**BRIEF:**
Reproduce only the lines below from the line containing "- RBAC and multi-tenancy" to the line containing "# Problem Statement", exactly as written, with both end lines kept. Omit the pictures.
** Opening DATASET ENTRIES block **
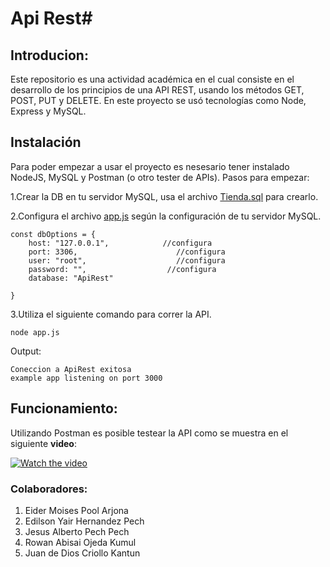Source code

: # Api Rest#

## Introducion:
Este repositorio es una actividad académica en el cual consiste en el desarrollo de los principios de una API REST, usando los métodos GET,  POST, PUT y DELETE. En este proyecto se usó tecnologías como Node, Express y MySQL.

## Instalación
Para poder empezar a usar el proyecto es nesesario tener instalado NodeJS, MySQL y Postman (o otro tester de APIs).
Pasos para empezar:

1.Crear la DB en tu servidor MySQL, usa el archivo [Tienda.sql](https://github.com/eider404/Api_Rest/blob/main/Tienda.sql "Tienda.sql") para crearlo.

2.Configura el archivo [app.js](https://github.com/eider404/Api_Rest/blob/main/app.js "app.js") según la configuración  de tu servidor MySQL.

    const dbOptions = {
        host: "127.0.0.1",            //configura
        port: 3306,                      //configura
        user: "root",                    //configura
        password: "",                  //configura
        database: "ApiRest"
    
    }

3.Utiliza el siguiente comando para correr la API.

    node app.js

Output:

    Coneccion a ApiRest exitosa 
    example app listening on port 3000

## Funcionamiento:
Utilizando Postman es posible testear la API como se muestra en el siguiente **video**:

[![Watch the video](https://i.blogs.es/ad7836/api/1366_521.jpg)](https://youtu.be/e0UTc1nAqpQ)

### Colaboradores:
1. Eider Moises Pool Arjona 
2. Edilson Yair Hernandez Pech 
3. Jesus Alberto Pech Pech 
4. Rowan Abisai Ojeda Kumul 
5. Juan de Dios Criollo Kantun
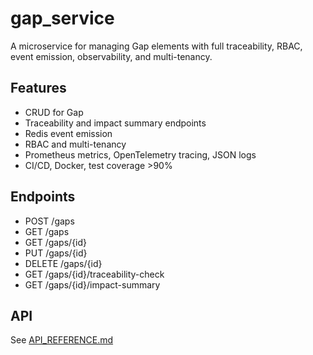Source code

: # gap_service

A microservice for managing Gap elements with full traceability, RBAC, event emission, observability, and multi-tenancy.

## Features
- CRUD for Gap
- Traceability and impact summary endpoints
- Redis event emission
- RBAC and multi-tenancy
- Prometheus metrics, OpenTelemetry tracing, JSON logs
- CI/CD, Docker, test coverage >90%

## Endpoints
- POST /gaps
- GET /gaps
- GET /gaps/{id}
- PUT /gaps/{id}
- DELETE /gaps/{id}
- GET /gaps/{id}/traceability-check
- GET /gaps/{id}/impact-summary

## API
See [API_REFERENCE.md](./API_REFERENCE.md)
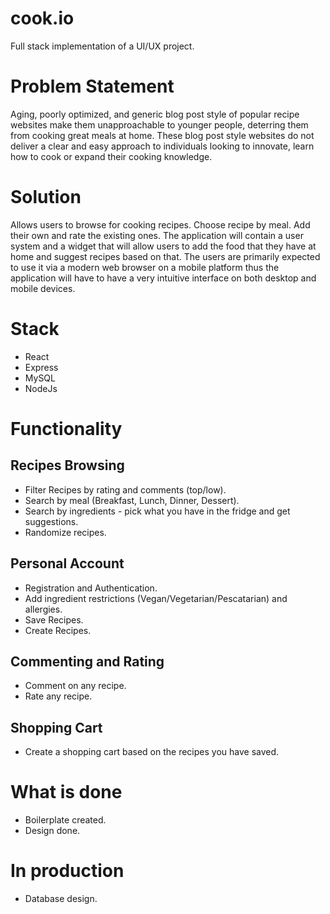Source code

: # cook.io
 Full stack implementation of a UI/UX project.
 
# Problem Statement 
Aging, poorly optimized, and generic blog post style of popular recipe websites make them unapproachable to younger people, deterring them from cooking great meals at home. These blog post style websites do not deliver a clear and easy approach to individuals looking to innovate, learn how to cook or expand their cooking knowledge. 

# Solution
Allows users to browse for cooking recipes. Choose recipe by meal. Add their own and rate the existing ones. The application will contain a user system and a widget that will allow users to add the food that they have at home and suggest recipes based on that. The users are primarily expected to use it via a modern web browser on a mobile platform thus the application will have to have a very intuitive interface on both desktop and mobile devices.

# Stack
- React  
- Express  
- MySQL   
- NodeJs 

# Functionality
## Recipes Browsing
- Filter Recipes by rating and comments (top/low).  
- Search by meal (Breakfast, Lunch, Dinner, Dessert).  
- Search by ingredients - pick what you have in the fridge and get suggestions.  
- Randomize recipes.  
## Personal Account
- Registration and Authentication.  
- Add ingredient restrictions (Vegan/Vegetarian/Pescatarian) and allergies.  
- Save Recipes.  
- Create Recipes.  
## Commenting and Rating
- Comment on any recipe.  
- Rate any recipe.  
## Shopping Cart
- Create a shopping cart based on the recipes you have saved.  
 
# What is done
- Boilerplate created.  
- Design done.  

# In production
- Database design.  
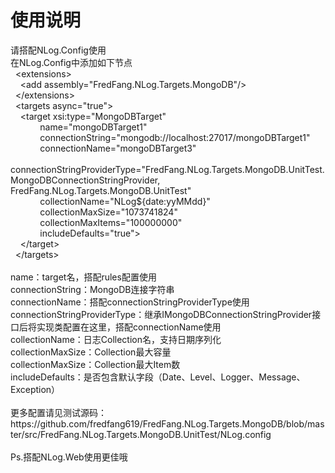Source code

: ﻿# 使用说明
<p>
请搭配NLog.Config使用<br />
在NLog.Config中添加如下节点<br />
&nbsp; &lt;extensions&gt;<br />
&nbsp; &nbsp; &lt;add assembly="FredFang.NLog.Targets.MongoDB"/&gt;<br />
&nbsp; &lt;/extensions&gt;<br />
&nbsp; &lt;targets async="true"&gt;<br />
&nbsp; &nbsp; &lt;target xsi:type="MongoDBTarget"<br />
&nbsp; &nbsp; &nbsp; &nbsp; &nbsp; &nbsp; name="mongoDBTarget1"<br />
&nbsp; &nbsp; &nbsp; &nbsp; &nbsp; &nbsp; connectionString="mongodb://localhost:27017/mongoDBTarget1"<br />
&nbsp; &nbsp; &nbsp; &nbsp; &nbsp; &nbsp; connectionName="mongoDBTarget3"<br />
&nbsp; &nbsp; &nbsp; &nbsp; &nbsp; &nbsp; connectionStringProviderType="FredFang.NLog.Targets.MongoDB.UnitTest.MongoDBConnectionStringProvider, FredFang.NLog.Targets.MongoDB.UnitTest"<br />
&nbsp; &nbsp; &nbsp; &nbsp; &nbsp; &nbsp; collectionName="NLog${date:yyMMdd}"<br />
&nbsp; &nbsp; &nbsp; &nbsp; &nbsp; &nbsp; collectionMaxSize="1073741824"<br />
&nbsp; &nbsp; &nbsp; &nbsp; &nbsp; &nbsp; collectionMaxItems="100000000"<br />
&nbsp; &nbsp; &nbsp; &nbsp; &nbsp; &nbsp; includeDefaults="true"&gt;<br />
&nbsp; &nbsp; &lt;/target&gt;<br />
&nbsp; &lt;/targets&gt;<br />
<br />
name：target名，搭配rules配置使用<br />
connectionString：MongoDB连接字符串<br />
connectionName：搭配connectionStringProviderType使用<br />
connectionStringProviderType：继承IMongoDBConnectionStringProvider接口后将实现类配置在这里，搭配connectionName使用<br />
collectionName：日志Collection名，支持日期序列化<br />
collectionMaxSize：Collection最大容量<br />
collectionMaxSize：Collection最大Item数<br />
includeDefaults：是否包含默认字段（Date、Level、Logger、Message、Exception）<br />
<br />
更多配置请见测试源码：https://github.com/fredfang619/FredFang.NLog.Targets.MongoDB/blob/master/src/FredFang.NLog.Targets.MongoDB.UnitTest/NLog.config<br />
<br />
Ps.搭配NLog.Web使用更佳哦<br />
	<div>
		<br />
	</div>
</p>
<p>
	<br />
</p>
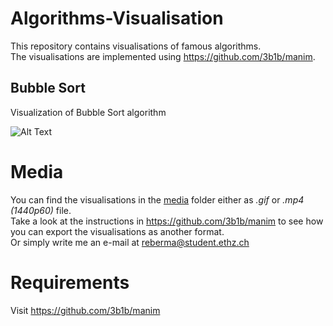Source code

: # Algorithms-Visualisation
This repository contains visualisations of famous algorithms.  
The visualisations are implemented using https://github.com/3b1b/manim.

## Bubble Sort
Visualization of Bubble Sort algorithm

![Alt Text](https://github.com/manilireb/BubbleSortVisualisation/blob/main/media/BubbleSortScene.gif)

# Media
You can find the visualisations in the [media](media) folder either as *.gif* or *.mp4 (1440p60)* file.  
Take a look at the instructions in https://github.com/3b1b/manim to see how you can export the visualisations as another format.  
Or simply write me an e-mail at reberma@student.ethz.ch

# Requirements
Visit https://github.com/3b1b/manim

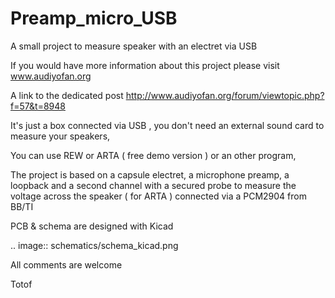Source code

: Preamp_micro_USB
================

A small project to measure speaker with an electret via USB

If you would have more information about this project please visit 
www.audiyofan.org

A link to the dedicated post 
http://www.audiyofan.org/forum/viewtopic.php?f=57&t=8948

It's just a box connected via USB , you don't need an external sound card to measure your speakers,

You can use REW or ARTA ( free demo version ) or an other program,

The project is based on a capsule electret, a microphone preamp, a loopback
and a second channel with a secured probe to measure the voltage across the speaker ( for ARTA )
connected via a PCM2904 from BB/TI

PCB & schema are designed with Kicad

.. image:: schematics/schema_kicad.png

All comments are welcome

Totof



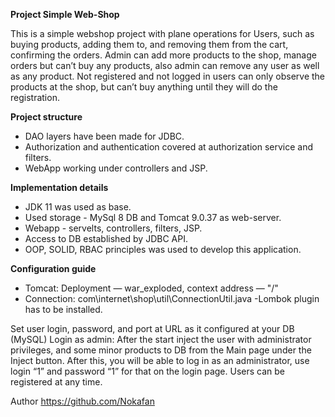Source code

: **Project Simple Web-Shop**

This is a simple webshop project with plane operations for Users, such as buying products, adding them to, and removing them from the cart, confirming the orders. Admin can add more products to the shop, manage orders but can’t buy any products, also admin can remove any user as well as any product. Not registered and not logged in users can only observe the products at the shop, but can’t buy anything until they will do the registration.

**Project structure**
- DAO layers have been made for JDBC.
- Authorization and authentication covered at authorization service and filters.
- WebApp working under controllers and JSP.

**Implementation details**
- JDK 11 was used as base.
- Used storage - MySql 8 DB and Tomcat 9.0.37 as web-server.
- Webapp - servelts, controllers, filters, JSP.
- Access to DB established by JDBC API.
- OOP, SOLID, RBAC principles was used to develop this application.

**Configuration guide**
- Tomcat:
Deployment — war_exploded, context address — "/"
- Connection: com\internet\shop\util\ConnectionUtil.java
-Lombok plugin has to be installed.

Set user login, password, and port at URL as it configured at your DB (MySQL)
Login as admin:
After the start inject the user with administrator privileges, and some minor products to DB from the Main page under the Inject button. After this, you will be able to log in as an administrator, use login “1” and password “1” for that on the login page. Users can be registered at any time.

Author
https://github.com/Nokafan
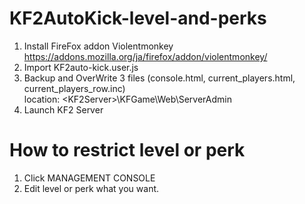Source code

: # KF2AutoKick-level-and-perks

1. Install FireFox addon Violentmonkey https://addons.mozilla.org/ja/firefox/addon/violentmonkey/  
2. Import KF2auto-kick.user.js  
3. Backup and OverWrite 3 files (console.html, current_players.html, current_players_row.inc)  
location: \<KF2Server\>\KFGame\Web\ServerAdmin  
4. Launch KF2 Server

# How to restrict level or perk

1. Click MANAGEMENT CONSOLE
2. Edit level or perk what you want.
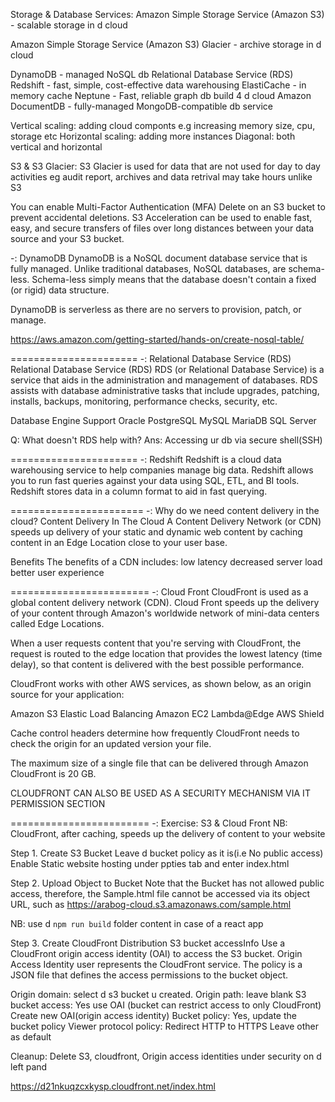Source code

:Storage & Database Services:
Amazon Simple Storage Service (Amazon S3) - scalable storage in d cloud

Amazon Simple Storage Service (Amazon S3) Glacier - archive storage in d cloud

DynamoDB - managed NoSQL db
Relational Database Service (RDS)
Redshift - fast, simple, cost-effective data warehousing
ElastiCache - in memory cache
Neptune - Fast, reliable graph db build 4 d cloud
Amazon DocumentDB - fully-managed MongoDB-compatible db service 

Vertical scaling: adding cloud componts e.g increasing memory size, 
cpu, storage etc
Horizontal scaling: adding more instances
Diagonal: both vertical and horizontal

S3 & S3 Glacier:
S3 Glacier is used for data that are not used for day to day activities eg audit report, archives and data retrival may take hours unlike S3 

You can enable Multi-Factor Authentication (MFA) Delete on an S3 bucket to prevent accidental deletions.
S3 Acceleration can be used to enable fast, easy, and secure transfers of files over long distances between your data source and your S3 bucket.

-: DynamoDB
DynamoDB is a NoSQL document database service that is fully managed. Unlike traditional databases, NoSQL databases, are schema-less. Schema-less simply means that the database doesn't contain a fixed (or rigid) data structure.

DynamoDB is serverless as there are no servers to provision, patch, or manage.

https://aws.amazon.com/getting-started/hands-on/create-nosql-table/


======================
-: Relational Database Service (RDS)
Relational Database Service (RDS)
RDS (or Relational Database Service) is a service that aids in the administration and management of databases. RDS assists with database administrative tasks that include upgrades, patching, installs, backups, monitoring, performance checks, security, etc.

Database Engine Support
Oracle
PostgreSQL
MySQL
MariaDB
SQL Server

Q: What doesn't RDS help with?
Ans: Accessing ur db via secure shell(SSH)

======================
-: Redshift
Redshift is a cloud data warehousing service to help companies manage big data. Redshift allows you to run fast queries against your data using SQL, ETL, and BI tools. Redshift stores data in a column format to aid in fast querying.

=======================
-: Why do we need content delivery in the cloud?
Content Delivery In The Cloud
A Content Delivery Network (or CDN) speeds up delivery of your static and dynamic web content by caching content in an Edge Location close to your user base.

Benefits
The benefits of a CDN includes:
low latency
decreased server load
better user experience

========================
-: Cloud Front
CloudFront is used as a global content delivery network (CDN). Cloud Front speeds up the delivery of your content through Amazon's worldwide network of mini-data centers called Edge Locations.

When a user requests content that you're serving with CloudFront, the request is routed to the edge location that provides the lowest latency (time delay), so that content is delivered with the best possible performance.

CloudFront works with other AWS services, as shown below, as an origin source for your application:

Amazon S3
Elastic Load Balancing
Amazon EC2
Lambda@Edge
AWS Shield

Cache control headers determine how frequently CloudFront needs to check the origin for an updated version your file.

The maximum size of a single file that can be delivered through Amazon CloudFront is 20 GB.

CLOUDFRONT CAN ALSO BE USED AS A SECURITY MECHANISM VIA IT PERMISSION SECTION

========================
-: Exercise: S3 & Cloud Front
NB: CloudFront, after caching, speeds up the delivery of content to your website

Step 1. Create S3 Bucket
Leave d bucket policy as it is(i.e No public access)
Enable Static website hosting under ppties tab and enter index.html

Step 2. Upload Object to Bucket
Note that the Bucket has not allowed public access, therefore, the Sample.html 
file cannot be accessed via its object URL, such as 
https://arabog-cloud.s3.amazonaws.com/sample.html

NB: use d `npm run build` folder content in case of a react app  

Step 3. Create CloudFront Distribution
S3 bucket accessInfo
Use a CloudFront origin access identity (OAI) to access the S3 bucket.
Origin Access Identity user represents the CloudFront service. The policy 
is a JSON file that defines the access permissions to the bucket object.

Origin domain: select d s3 bucket u created.
Origin path: leave blank
S3 bucket access: Yes use OAI (bucket can restrict access to only CloudFront)
Create new OAI(origin access identity)
Bucket policy: Yes, update the bucket policy
Viewer protocol policy: Redirect HTTP to HTTPS
Leave other as default

Cleanup:
Delete S3, cloudfront, Origin access identities under security on d left pand

https://d21nkuqzcxkysp.cloudfront.net/index.html
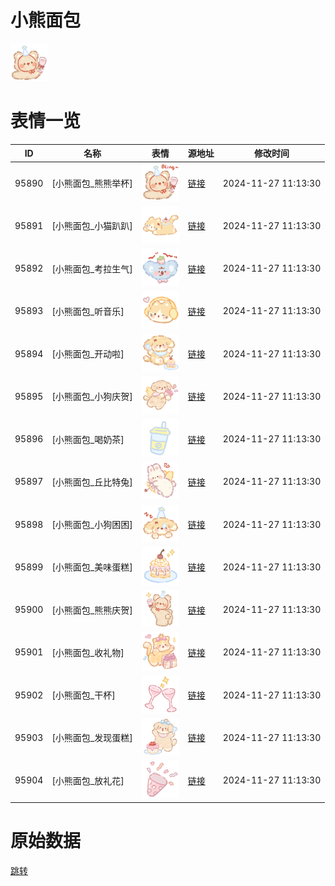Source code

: # 小熊面包

<img src="./cover.png" height="60" alt="cover" />

# 表情一览

|ID|名称|表情|源地址|修改时间|
|----|----|----|----|----|
|95890|[小熊面包_熊熊举杯]|<img src="./pic/095890_%5B小熊面包_熊熊举杯%5D.png" height="60" alt="熊熊举杯"/>|[链接](https://i0.hdslb.com/bfs/garb/f88e731ea3f0b3df93ef2a034f5c0566a418e8f3.png)|2024-11-27 11:13:30|
|95891|[小熊面包_小猫趴趴]|<img src="./pic/095891_%5B小熊面包_小猫趴趴%5D.png" height="60" alt="小猫趴趴"/>|[链接](https://i0.hdslb.com/bfs/garb/819abe2acf760865603facc823560a20cfaa00d4.png)|2024-11-27 11:13:30|
|95892|[小熊面包_考拉生气]|<img src="./pic/095892_%5B小熊面包_考拉生气%5D.png" height="60" alt="考拉生气"/>|[链接](https://i0.hdslb.com/bfs/garb/8924a980f73cd5fd89496e7f51130fa85e296902.png)|2024-11-27 11:13:30|
|95893|[小熊面包_听音乐]|<img src="./pic/095893_%5B小熊面包_听音乐%5D.png" height="60" alt="听音乐"/>|[链接](https://i0.hdslb.com/bfs/garb/03ff320d487fadd437aff9da7c772f9ad86f4c33.png)|2024-11-27 11:13:30|
|95894|[小熊面包_开动啦]|<img src="./pic/095894_%5B小熊面包_开动啦%5D.png" height="60" alt="开动啦"/>|[链接](https://i0.hdslb.com/bfs/garb/43300144bada5fde1d38a156822749ee17ba1b0b.png)|2024-11-27 11:13:30|
|95895|[小熊面包_小狗庆贺]|<img src="./pic/095895_%5B小熊面包_小狗庆贺%5D.png" height="60" alt="小狗庆贺"/>|[链接](https://i0.hdslb.com/bfs/garb/cfd12418918ef93961dff2b30d174fa90db5a0e1.png)|2024-11-27 11:13:30|
|95896|[小熊面包_喝奶茶]|<img src="./pic/095896_%5B小熊面包_喝奶茶%5D.png" height="60" alt="喝奶茶"/>|[链接](https://i0.hdslb.com/bfs/garb/bf501415e7ae6ad9bfd64f7463e4a907deb4b7bb.png)|2024-11-27 11:13:30|
|95897|[小熊面包_丘比特兔]|<img src="./pic/095897_%5B小熊面包_丘比特兔%5D.png" height="60" alt="丘比特兔"/>|[链接](https://i0.hdslb.com/bfs/garb/23285dda220f384170125505b412377c3eb4dcd8.png)|2024-11-27 11:13:30|
|95898|[小熊面包_小狗困困]|<img src="./pic/095898_%5B小熊面包_小狗困困%5D.png" height="60" alt="小狗困困"/>|[链接](https://i0.hdslb.com/bfs/garb/2a81dafd6e07f113b8f22c6e68d18061b7ba95d0.png)|2024-11-27 11:13:30|
|95899|[小熊面包_美味蛋糕]|<img src="./pic/095899_%5B小熊面包_美味蛋糕%5D.png" height="60" alt="美味蛋糕"/>|[链接](https://i0.hdslb.com/bfs/garb/704046d2b3bb7fa409b351f4fa83d06870452f6e.png)|2024-11-27 11:13:30|
|95900|[小熊面包_熊熊庆贺]|<img src="./pic/095900_%5B小熊面包_熊熊庆贺%5D.png" height="60" alt="熊熊庆贺"/>|[链接](https://i0.hdslb.com/bfs/garb/cfebc23a9903ec1f3c0d9796500efa3c8846292c.png)|2024-11-27 11:13:30|
|95901|[小熊面包_收礼物]|<img src="./pic/095901_%5B小熊面包_收礼物%5D.png" height="60" alt="收礼物"/>|[链接](https://i0.hdslb.com/bfs/garb/5ae0c6a3acd7b266963d01067e0882c9d26e396c.png)|2024-11-27 11:13:30|
|95902|[小熊面包_干杯]|<img src="./pic/095902_%5B小熊面包_干杯%5D.png" height="60" alt="干杯"/>|[链接](https://i0.hdslb.com/bfs/garb/9513ff656bc15e6547b6a7fbaecf5e1f50fc1182.png)|2024-11-27 11:13:30|
|95903|[小熊面包_发现蛋糕]|<img src="./pic/095903_%5B小熊面包_发现蛋糕%5D.png" height="60" alt="发现蛋糕"/>|[链接](https://i0.hdslb.com/bfs/garb/71a2b87da6e664c3a26ee6c6bf17d0919d9de65f.png)|2024-11-27 11:13:30|
|95904|[小熊面包_放礼花]|<img src="./pic/095904_%5B小熊面包_放礼花%5D.png" height="60" alt="放礼花"/>|[链接](https://i0.hdslb.com/bfs/garb/9690076933bf43233bbdf9d9f7a6ce8b7c7f677b.png)|2024-11-27 11:13:30|

# 原始数据

[跳转](./raw.json)

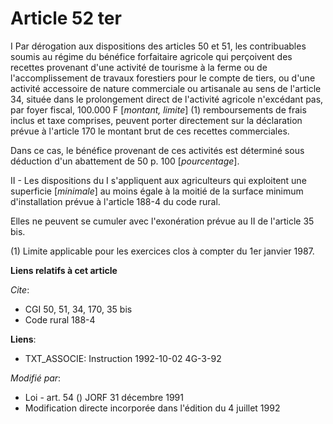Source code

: # Article 52 ter

I Par dérogation aux dispositions des articles 50 et 51, les contribuables soumis au régime du bénéfice forfaitaire agricole
qui perçoivent des recettes provenant d'une activité de tourisme à la ferme ou de l'accomplissement de travaux forestiers
pour le compte de tiers, ou d'une activité accessoire de nature commerciale ou artisanale au sens de l'article 34, située
dans le prolongement direct de l'activité agricole n'excédant pas, par foyer fiscal, 100.000 F [*montant, limite*] (1)
remboursements de frais inclus et taxe comprises, peuvent porter directement sur la déclaration prévue à l'article 170 le
montant brut de ces recettes commerciales.

Dans ce cas, le bénéfice provenant de ces activités est déterminé sous déduction d'un abattement de 50 p. 100
[*pourcentage*].

II - Les dispositions du I s'appliquent aux agriculteurs qui exploitent une superficie [*minimale*] au moins égale à la
moitié de la surface minimum d'installation prévue à l'article 188-4 du code rural. 

Elles ne peuvent se cumuler avec l'exonération prévue au II de l'article 35 bis.

(1) Limite applicable pour les exercices clos à compter du 1er janvier 1987.

**Liens relatifs à cet article**

_Cite_:

  - CGI 50, 51, 34, 170, 35 bis
  - Code rural 188-4

**Liens**:

  - TXT_ASSOCIE: Instruction 1992-10-02 4G-3-92

_Modifié par_:

  - Loi - art. 54 () JORF 31 décembre 1991
  - Modification directe incorporée dans l'édition du 4 juillet 1992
** Closing DATASET ENTRIES block **
**RESPONSE TO THIS TASK:**
- RBAC and multi-tenancy
- Prometheus metrics, OpenTelemetry tracing, JSON logs
- CI/CD, Docker, test coverage >90%

## Endpoints
- POST /gaps
- GET /gaps
- GET /gaps/{id}
- PUT /gaps/{id}
- DELETE /gaps/{id}
- GET /gaps/{id}/traceability-check
- GET /gaps/{id}/impact-summary

## API
See [API_REFERENCE.md](./API_REFERENCE.md)
Source code

: # cook.io
 Full stack implementation of a UI/UX project.
 
# Problem Statement 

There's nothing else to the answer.